Algorithms in Search, Evolution,
Optimization and Hybridization:
A Short Review
Kunjal Bharatkumar Mankad
ABSTRACT
Evolutionary computing has facilitated numerous real life applications. Genetic Algorithms
are one of the pioneer method that works on principle of natural genetics to provide search
and optimization facility. Apart from search and optimization, Genetic Algorithm provides
evolutionary characteristics and hybridization with fuzzy logic and neural network. The
paper explains general structure of Genetic Algorithm along with advantages of Genetic
Algorithm. The paper represents multiple roles offered by Genetic Algorithm. It explains
role of Genetic Algorithm in search process. Multiple stages of searching solution are
represented. The paper explains evolving nature of Genetic Algorithm. The paper also
explains advantages of Genetic Algorithm over traditional optimization methods. Genetic
Algorithm has been successful in developing numerous applications which includes
machine learning and robotics, global and multi-objective optimization, classification,
mathematical modeling, engineering and many more.
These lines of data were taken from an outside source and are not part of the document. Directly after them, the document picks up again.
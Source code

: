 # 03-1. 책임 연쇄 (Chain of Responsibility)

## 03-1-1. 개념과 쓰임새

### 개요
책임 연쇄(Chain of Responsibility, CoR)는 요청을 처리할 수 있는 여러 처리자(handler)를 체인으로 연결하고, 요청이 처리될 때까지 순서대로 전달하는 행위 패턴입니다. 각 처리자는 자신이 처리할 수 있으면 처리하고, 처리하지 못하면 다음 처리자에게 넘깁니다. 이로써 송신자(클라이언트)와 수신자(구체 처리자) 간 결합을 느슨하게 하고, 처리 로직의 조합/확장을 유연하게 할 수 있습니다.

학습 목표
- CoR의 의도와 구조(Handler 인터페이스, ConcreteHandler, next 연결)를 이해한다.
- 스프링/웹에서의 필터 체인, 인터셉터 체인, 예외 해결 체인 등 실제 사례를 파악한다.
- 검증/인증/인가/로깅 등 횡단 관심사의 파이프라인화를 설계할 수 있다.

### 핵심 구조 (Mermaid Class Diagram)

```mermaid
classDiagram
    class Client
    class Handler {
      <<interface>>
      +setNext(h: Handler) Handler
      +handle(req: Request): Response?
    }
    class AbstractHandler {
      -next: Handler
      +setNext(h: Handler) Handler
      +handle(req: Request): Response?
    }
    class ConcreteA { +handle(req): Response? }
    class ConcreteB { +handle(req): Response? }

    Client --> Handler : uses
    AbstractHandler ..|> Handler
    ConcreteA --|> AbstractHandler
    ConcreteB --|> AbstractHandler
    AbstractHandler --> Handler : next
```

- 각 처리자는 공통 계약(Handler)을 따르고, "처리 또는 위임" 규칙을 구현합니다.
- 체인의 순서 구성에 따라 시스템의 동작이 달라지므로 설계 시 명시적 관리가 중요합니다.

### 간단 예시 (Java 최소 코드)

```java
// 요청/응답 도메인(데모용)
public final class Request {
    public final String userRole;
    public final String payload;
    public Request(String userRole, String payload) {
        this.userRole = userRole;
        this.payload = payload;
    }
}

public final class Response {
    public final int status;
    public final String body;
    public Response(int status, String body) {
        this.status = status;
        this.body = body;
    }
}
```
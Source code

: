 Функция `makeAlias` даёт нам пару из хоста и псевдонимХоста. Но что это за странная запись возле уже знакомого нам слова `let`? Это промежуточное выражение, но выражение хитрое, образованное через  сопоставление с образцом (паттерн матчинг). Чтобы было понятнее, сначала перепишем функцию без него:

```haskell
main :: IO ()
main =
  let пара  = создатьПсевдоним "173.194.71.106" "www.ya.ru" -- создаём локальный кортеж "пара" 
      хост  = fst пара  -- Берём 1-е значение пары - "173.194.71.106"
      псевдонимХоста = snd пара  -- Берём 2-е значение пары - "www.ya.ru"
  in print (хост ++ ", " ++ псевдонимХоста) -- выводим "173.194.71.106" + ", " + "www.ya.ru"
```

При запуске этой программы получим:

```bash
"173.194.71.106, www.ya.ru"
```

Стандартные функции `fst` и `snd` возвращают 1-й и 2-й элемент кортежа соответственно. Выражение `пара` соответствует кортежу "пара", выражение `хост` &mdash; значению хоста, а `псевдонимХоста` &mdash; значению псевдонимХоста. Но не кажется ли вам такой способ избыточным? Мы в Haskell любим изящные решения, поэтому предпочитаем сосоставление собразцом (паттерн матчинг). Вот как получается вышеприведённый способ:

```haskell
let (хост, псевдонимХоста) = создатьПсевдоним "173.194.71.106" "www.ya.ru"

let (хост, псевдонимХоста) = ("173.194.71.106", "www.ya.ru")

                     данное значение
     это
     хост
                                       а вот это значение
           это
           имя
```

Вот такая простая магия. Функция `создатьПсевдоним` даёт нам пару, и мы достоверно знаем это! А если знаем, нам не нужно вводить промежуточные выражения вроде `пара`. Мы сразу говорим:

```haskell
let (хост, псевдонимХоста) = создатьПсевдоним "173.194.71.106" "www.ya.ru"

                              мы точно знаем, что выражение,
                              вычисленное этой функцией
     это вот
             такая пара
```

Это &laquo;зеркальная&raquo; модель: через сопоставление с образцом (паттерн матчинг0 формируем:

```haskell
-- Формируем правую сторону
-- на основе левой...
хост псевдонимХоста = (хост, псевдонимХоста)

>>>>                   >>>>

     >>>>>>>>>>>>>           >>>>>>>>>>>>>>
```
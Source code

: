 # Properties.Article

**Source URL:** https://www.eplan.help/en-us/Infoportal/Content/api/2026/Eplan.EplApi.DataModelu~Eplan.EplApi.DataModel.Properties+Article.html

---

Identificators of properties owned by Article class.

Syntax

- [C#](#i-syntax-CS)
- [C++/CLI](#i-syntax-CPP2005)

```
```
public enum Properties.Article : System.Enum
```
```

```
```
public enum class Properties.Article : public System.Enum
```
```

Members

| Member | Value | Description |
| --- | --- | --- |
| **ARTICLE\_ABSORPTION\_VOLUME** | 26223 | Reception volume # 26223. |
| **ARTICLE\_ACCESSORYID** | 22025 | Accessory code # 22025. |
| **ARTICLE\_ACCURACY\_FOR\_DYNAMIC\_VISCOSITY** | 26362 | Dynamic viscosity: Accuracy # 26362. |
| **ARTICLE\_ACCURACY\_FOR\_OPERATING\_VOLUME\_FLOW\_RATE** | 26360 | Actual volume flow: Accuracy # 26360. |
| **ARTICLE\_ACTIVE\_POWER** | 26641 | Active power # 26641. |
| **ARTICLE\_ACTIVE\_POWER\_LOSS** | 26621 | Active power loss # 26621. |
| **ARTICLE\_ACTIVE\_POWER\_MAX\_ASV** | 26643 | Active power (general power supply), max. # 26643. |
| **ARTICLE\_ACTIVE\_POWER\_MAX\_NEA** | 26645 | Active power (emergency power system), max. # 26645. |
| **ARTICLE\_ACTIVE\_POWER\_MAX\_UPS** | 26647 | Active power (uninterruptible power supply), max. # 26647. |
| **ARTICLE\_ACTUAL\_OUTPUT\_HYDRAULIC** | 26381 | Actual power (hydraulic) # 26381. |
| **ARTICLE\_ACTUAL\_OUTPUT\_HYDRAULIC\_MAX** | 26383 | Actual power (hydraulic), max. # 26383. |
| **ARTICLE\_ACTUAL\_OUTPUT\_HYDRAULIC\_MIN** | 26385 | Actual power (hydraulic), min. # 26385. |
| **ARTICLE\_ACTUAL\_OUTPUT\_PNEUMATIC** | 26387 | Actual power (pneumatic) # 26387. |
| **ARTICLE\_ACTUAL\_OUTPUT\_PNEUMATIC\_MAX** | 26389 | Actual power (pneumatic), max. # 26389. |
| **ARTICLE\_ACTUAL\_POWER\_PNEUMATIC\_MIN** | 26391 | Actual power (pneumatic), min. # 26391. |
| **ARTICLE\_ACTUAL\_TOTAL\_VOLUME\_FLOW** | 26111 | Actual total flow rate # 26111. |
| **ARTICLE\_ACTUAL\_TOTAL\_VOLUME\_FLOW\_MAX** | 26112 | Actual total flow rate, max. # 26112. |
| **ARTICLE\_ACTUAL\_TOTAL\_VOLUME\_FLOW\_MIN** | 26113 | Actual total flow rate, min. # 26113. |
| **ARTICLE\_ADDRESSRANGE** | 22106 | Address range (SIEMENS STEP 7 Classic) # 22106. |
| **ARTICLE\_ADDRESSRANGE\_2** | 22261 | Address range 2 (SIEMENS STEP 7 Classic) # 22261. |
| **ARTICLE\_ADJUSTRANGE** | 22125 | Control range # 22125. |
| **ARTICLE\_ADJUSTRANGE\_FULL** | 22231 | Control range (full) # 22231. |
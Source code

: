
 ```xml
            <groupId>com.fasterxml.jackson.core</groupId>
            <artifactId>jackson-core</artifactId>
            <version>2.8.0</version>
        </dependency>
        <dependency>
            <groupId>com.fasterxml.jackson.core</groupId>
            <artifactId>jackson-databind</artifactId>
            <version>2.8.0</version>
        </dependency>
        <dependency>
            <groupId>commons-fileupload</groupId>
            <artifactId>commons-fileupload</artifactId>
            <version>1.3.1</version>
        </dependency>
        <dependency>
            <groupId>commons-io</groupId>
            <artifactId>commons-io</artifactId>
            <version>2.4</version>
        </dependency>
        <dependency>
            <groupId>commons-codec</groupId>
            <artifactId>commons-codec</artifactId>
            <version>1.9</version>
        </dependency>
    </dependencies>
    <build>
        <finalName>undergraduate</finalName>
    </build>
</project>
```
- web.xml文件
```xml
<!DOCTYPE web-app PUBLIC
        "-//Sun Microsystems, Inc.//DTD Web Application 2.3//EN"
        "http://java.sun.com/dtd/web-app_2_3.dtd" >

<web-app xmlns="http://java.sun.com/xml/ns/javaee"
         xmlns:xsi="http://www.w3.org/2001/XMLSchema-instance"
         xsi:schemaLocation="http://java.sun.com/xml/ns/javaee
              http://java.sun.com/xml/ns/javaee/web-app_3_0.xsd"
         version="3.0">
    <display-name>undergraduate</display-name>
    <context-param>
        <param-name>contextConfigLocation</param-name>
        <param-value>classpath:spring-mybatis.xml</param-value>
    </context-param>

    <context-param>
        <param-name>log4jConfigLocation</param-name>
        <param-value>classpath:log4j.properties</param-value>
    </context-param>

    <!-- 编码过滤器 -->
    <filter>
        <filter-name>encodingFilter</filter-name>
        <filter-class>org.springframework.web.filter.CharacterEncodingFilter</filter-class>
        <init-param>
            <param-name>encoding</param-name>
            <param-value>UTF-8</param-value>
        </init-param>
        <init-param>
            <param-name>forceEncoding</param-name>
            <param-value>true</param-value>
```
The paper has significantly explains
various roles presented by Genetic Algorithms by contributing to the development of
evolutionary and intelligent hybrid systems.
Keywords
Evolution, Genetic Algorithm, Optimization, Soft Computing.
1. INTRODUCTION
Genetic Algorithms are popular and robust search algorithm based on
principle of natural genetics. Apart from search characteristics, Genetic
Algorithm provides quality of optimization, hybridization and parallel
processing. Genetic Algorithms are widely used in engineering, scientific as
well as business applications. They are successfully applied to the problems
which are difficult to solve using conventional techniques such as machine
learning and optimization. The paper spreads advantages of Genetic
Algorithm. Genetic Algorithm owns several roles in designing different
applications. This role includes search, optimization, evolution and
hybridization. Soft Computing techniques are integrated techniques to find
solutions for the problems which are highly complex, ill- defined and
difficult to model. Genetic Algorithm is capable to handle such problems.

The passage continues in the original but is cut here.